Stockholders have no preemptive rights to acquire additional shares of Common Stock or any other securities. Common shares are not subject to redemption and carry no subscription or conversion rights. All outstanding shares of Common Stock are fully paid and non-assessable.
Preferred Stock
As of June 30, 2006, ten million (10,000,000) shares of Preferred Stock, par value $.001 per share, are authorized and no shares are issued and outstanding.
Other Securities
No warrants, options, or debt securities have been issued as of the date hereof. No holder of any class of stock has any preemptive right to subscribe for or purchase any kind or class of our securities.
Articles of Incorporation and By-Laws
Provisions of our articles of incorporation and bylaws described below, to be determined, may be deemed to have an anti-takeover effect and may discourage takeover attempts not first approved by our board of directors, including takeovers which certain stockholders may deem to be in their particular best interests. These provisions also could have the effect of discouraging open market purchases of our Common Stock because they may be considered disadvantageous by a stockholder who desires subsequent to such purchases to participate in a business combination transaction with us or elect a new director to our board.
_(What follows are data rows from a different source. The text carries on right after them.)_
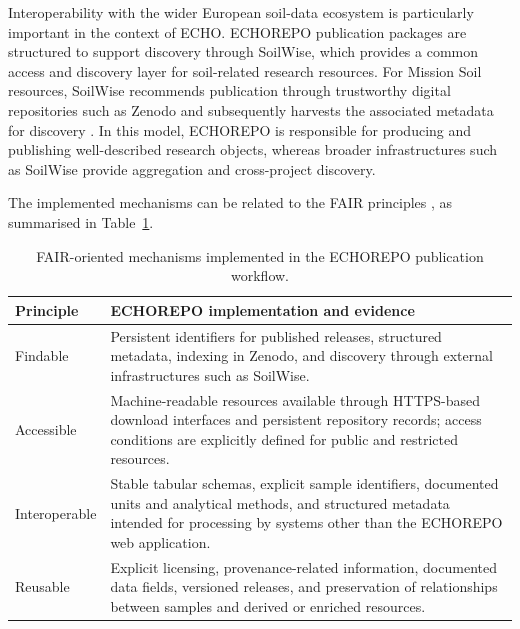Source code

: Interoperability with the wider European soil-data ecosystem is particularly
important in the context of ECHO. ECHOREPO publication packages are structured
to support discovery through SoilWise, which provides a common access and
discovery layer for soil-related research resources. For Mission Soil
resources, SoilWise recommends publication through trustworthy digital
repositories such as Zenodo and subsequently harvests the associated metadata
for discovery \parencite{soilwise2026faq}. In this model, ECHOREPO is
responsible for producing and publishing well-described research objects,
whereas broader infrastructures such as SoilWise provide aggregation and
cross-project discovery.

The implemented mechanisms can be related to the FAIR principles
\parencite{wilkinson2016fair}, as summarised in
Table~\ref{tab:fair-evidence}.

\begin{table}[htbp]
    \centering
    \caption{FAIR-oriented mechanisms implemented in the ECHOREPO publication
    workflow.}
    \label{tab:fair-evidence}
    \begin{tabular}{p{} p{}}
        \toprule
        Principle & ECHOREPO implementation and evidence \\
        \midrule

        Findable &
        Persistent identifiers for published releases, structured metadata,
        indexing in Zenodo, and discovery through external infrastructures
        such as SoilWise. \\

        Accessible &
        Machine-readable resources available through HTTPS-based download
        interfaces and persistent repository records; access conditions are
        explicitly defined for public and restricted resources. \\

        Interoperable &
        Stable tabular schemas, explicit sample identifiers, documented units
        and analytical methods, and structured metadata intended for processing
        by systems other than the ECHOREPO web application. \\

        Reusable &
        Explicit licensing, provenance-related information, documented data
        fields, versioned releases, and preservation of relationships between
        samples and derived or enriched resources. \\

        \bottomrule
    \end{tabular}
\end{table}

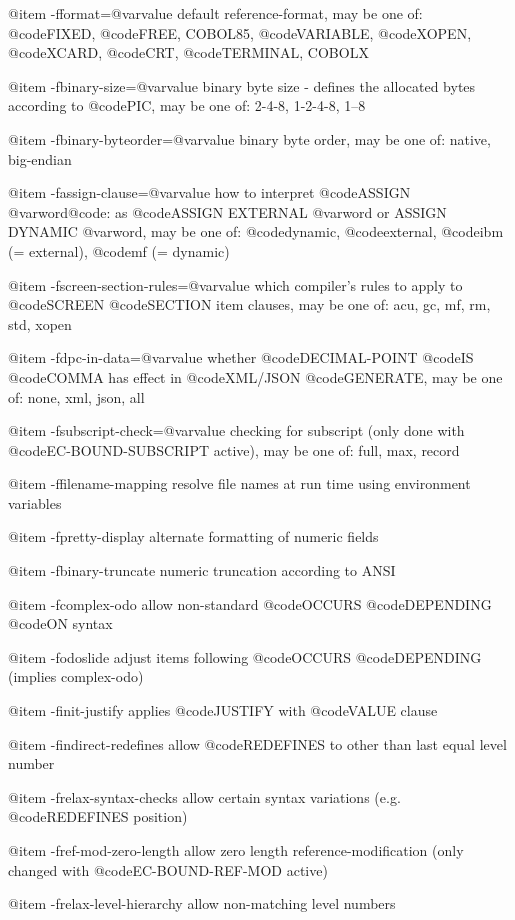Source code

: @item -fformat=@var{value}
default reference-format, may be one of: @code{FIXED}, @code{FREE}, COBOL85, @code{VARIABLE}, @code{XOPEN}, @code{XCARD}, @code{CRT}, @code{TERMINAL}, COBOLX

@item -fbinary-size=@var{value}
binary byte size - defines the allocated bytes according to @code{PIC}, may be one of: 2-4-8, 1-2-4-8, 1--8

@item -fbinary-byteorder=@var{value}
binary byte order, may be one of: native, big-endian

@item -fassign-clause=@var{value}
how to interpret @code{ASSIGN @var{word}@code{: as @code{ASSIGN EXTERNAL @var{word}} or }ASSIGN DYNAMIC @var{word}}, may be one of: @code{dynamic}, @code{external}, @code{ibm} (= external), @code{mf} (= dynamic)

@item -fscreen-section-rules=@var{value}
which compiler's rules to apply to @code{SCREEN} @code{SECTION} item clauses, may be one of: acu, gc, mf, rm, std, xopen

@item -fdpc-in-data=@var{value}
whether @code{DECIMAL-POINT} @code{IS} @code{COMMA} has effect in @code{XML/JSON} @code{GENERATE}, may be one of: none, xml, json, all

@item -fsubscript-check=@var{value}
checking for subscript (only done with @code{EC-BOUND-SUBSCRIPT} active), may be one of: full, max, record

@item -ffilename-mapping
resolve file names at run time using environment variables

@item -fpretty-display
alternate formatting of numeric fields

@item -fbinary-truncate
numeric truncation according to ANSI

@item -fcomplex-odo
allow non-standard @code{OCCURS} @code{DEPENDING} @code{ON} syntax

@item -fodoslide
adjust items following @code{OCCURS} @code{DEPENDING} (implies complex-odo)

@item -finit-justify
applies @code{JUSTIFY} with @code{VALUE} clause

@item -findirect-redefines
allow @code{REDEFINES} to other than last equal level number

@item -frelax-syntax-checks
allow certain syntax variations (e.g. @code{REDEFINES} position)

@item -fref-mod-zero-length
allow zero length reference-modification (only changed with @code{EC-BOUND-REF-MOD} active)

@item -frelax-level-hierarchy
allow non-matching level numbers

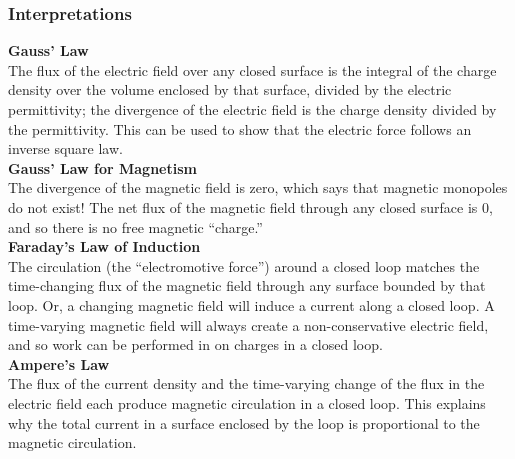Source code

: \subsubsection{Interpretations}

\textbf{Gauss' Law} \\

The flux of the electric field over any closed surface is the integral of the charge density over the volume enclosed by that surface, divided by the electric permittivity; the divergence of the electric field is the charge density divided by the permittivity. This can be used to show that the electric force follows an inverse square law. \\

\textbf{Gauss' Law for Magnetism} \\

The divergence of the magnetic field is zero, which says that magnetic monopoles do not exist! The net flux of the magnetic field through any closed surface is 0, and so there is no free magnetic “charge.” \\

\textbf{Faraday's Law of Induction} \\

The circulation (the “electromotive force”) around a closed loop matches the time-changing flux of the magnetic field through any surface bounded by that loop. Or, a changing magnetic field will induce a current along a closed loop. A time-varying magnetic field will always create a non-conservative electric field, and so work can be performed in on charges in a closed loop. \\

\textbf{Ampere's Law} \\

The flux of the current density and the time-varying change of the flux in the electric field each produce magnetic circulation in a closed loop. This explains why the total current in a surface enclosed by the loop is proportional to the magnetic circulation.



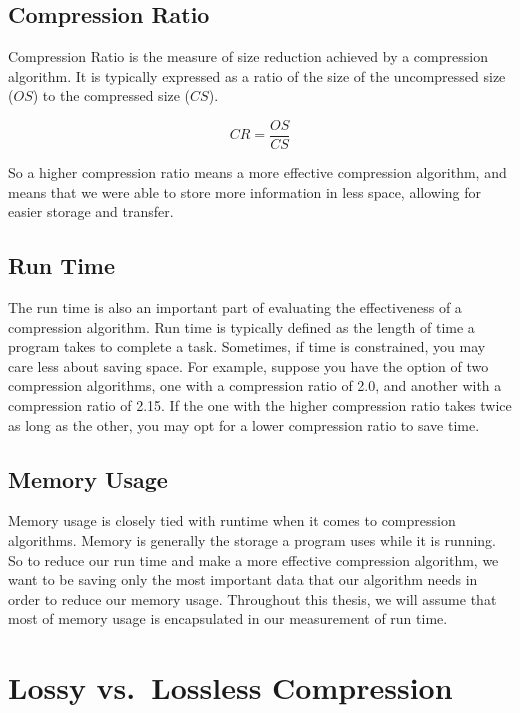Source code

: \documentclass[12pt,twoside]{reedthesis}
\begin{document}
\hypertarget{compression-ratio}{%
\subsection{Compression Ratio}\label{compression-ratio}}

Compression Ratio is the measure of size reduction achieved by a compression algorithm. It is typically expressed as a ratio of the size of the uncompressed size (\(OS\)) to the compressed size (\(CS\)).

\[CR = \frac{OS}{CS}\]

So a higher compression ratio means a more effective compression algorithm, and means that we were able to store more information in less space, allowing for easier storage and transfer.

\hypertarget{run-time}{%
\subsection{Run Time}\label{run-time}}

The run time is also an important part of evaluating the effectiveness of a compression algorithm. Run time is typically defined as the length of time a program takes to complete a task. Sometimes, if time is constrained, you may care less about saving space. For example, suppose you have the option of two compression algorithms, one with a compression ratio of 2.0, and another with a compression ratio of 2.15. If the one with the higher compression ratio takes twice as long as the other, you may opt for a lower compression ratio to save time.

\hypertarget{memory-usage}{%
\subsection{Memory Usage}\label{memory-usage}}

Memory usage is closely tied with runtime when it comes to compression algorithms. Memory is generally the storage a program uses while it is running. So to reduce our run time and make a more effective compression algorithm, we want to be saving only the most important data that our algorithm needs in order to reduce our memory usage. Throughout this thesis, we will assume that most of memory usage is encapsulated in our measurement of run time.

\hypertarget{lossy-vs.-lossless-compression}{%
\section{Lossy vs.~Lossless Compression}\label{lossy-vs.-lossless-compression}}
\end{document}
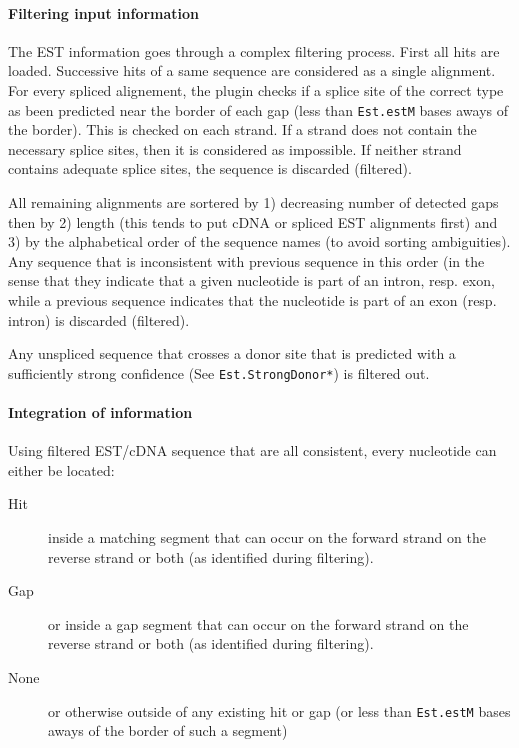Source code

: \paragraph{Filtering input information}

The EST information goes through a complex filtering process. First
all hits are loaded. Successive hits of a same sequence are considered
as a single alignment.  For every spliced alignement, the plugin
checks if a splice site of the correct type as been predicted near the
border of each gap (less than \texttt{Est.estM} bases aways of the
border). This is checked on each strand. If a strand does not contain
the necessary splice sites, then it is considered as impossible. If
neither strand contains adequate splice sites, the sequence is
discarded (filtered).

All remaining alignments are sortered by 1) decreasing number of
detected gaps then by 2) length (this tends to put cDNA or spliced EST
alignments first) and 3) by the alphabetical order of the sequence
names (to avoid sorting ambiguities). Any sequence that is
inconsistent with previous sequence in this order (in the sense that
they indicate that a given nucleotide is part of an intron, resp.
exon, while a previous sequence indicates that the nucleotide is part
of an exon (resp. intron) is discarded (filtered).

Any unspliced sequence that crosses a donor site that is predicted
with a sufficiently strong confidence (See \texttt{Est.StrongDonor*})
is filtered out.

\paragraph{Integration of information}

Using filtered EST/cDNA sequence that are all consistent, every
nucleotide can either be located:
\begin{description}
\item[Hit] inside a matching segment that can occur on the forward strand
  on the reverse strand or both (as identified during filtering).
\item[Gap] or inside a gap segment that can occur on the forward strand
  on the reverse strand or both (as identified during filtering).
\item[None] or otherwise outside of any existing hit or gap (or less
  than \texttt{Est.estM} bases aways of the border of such a segment)
\end{description}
Director Vacancies and Removal
Our bylaws provide that vacancies on our board of directors may be filled for the unexpired portion of the term of the director whose place is vacant by the affirmative vote of a majority of the remaining directors. Our bylaws may provide that directors may be removed from office with or without cause by a majority vote of shareholders entitled to vote at an election of directors.
Actions by Written Consent
Our bylaws provide that any action required or permitted to be taken by our stockholders or Directors at an annual or special meeting of stockholders or directors may be effected without a meeting if, before or after the action taken, a written consent setting forth the action taken is signed by a quorum of stockholders or a quorum of directors, as the case may be. Such consent may be by proxy or attorney, but all such proxies and powers of attorney must be in writing.
Special Meetings of Stockholders
Our articles of incorporation and bylaws provide that a special meeting of stockholders may be called at any time by our President, board of directors, or a majority thereof. Our bylaws may provide that only those matters included in the notice of the special meeting may be considered or acted upon at that special meeting unless otherwise provided by law.
Advance Notice of Director Nominations and Stockholder Proposals
Our bylaws include advance notice and informational requirements and time limitations on any director nomination or any new proposal which a stockholder wishes to make at an annual meeting of stockholders.
Amendment of the Certificate of Incorporation
As required by Nevada law, certain amendments to our certificate of incorporation must be approved by a majority of the outstanding shares entitled to vote with respect to such amendment.
Amendment of Bylaws
Our articles of incorporation and bylaws provide that our bylaws may be amended or repealed by our board of directors or by the stockholders.
Transfer Agent And Registrar
Our independent stock transfer agent is West Coast Stock Transfer, located in Vancouver, British Columbia, Canada. Their mailing address and telephone number is: 850 W. Hastings, Suite 302, Vancouver, BC V6C 1E1; (604)-682-2556.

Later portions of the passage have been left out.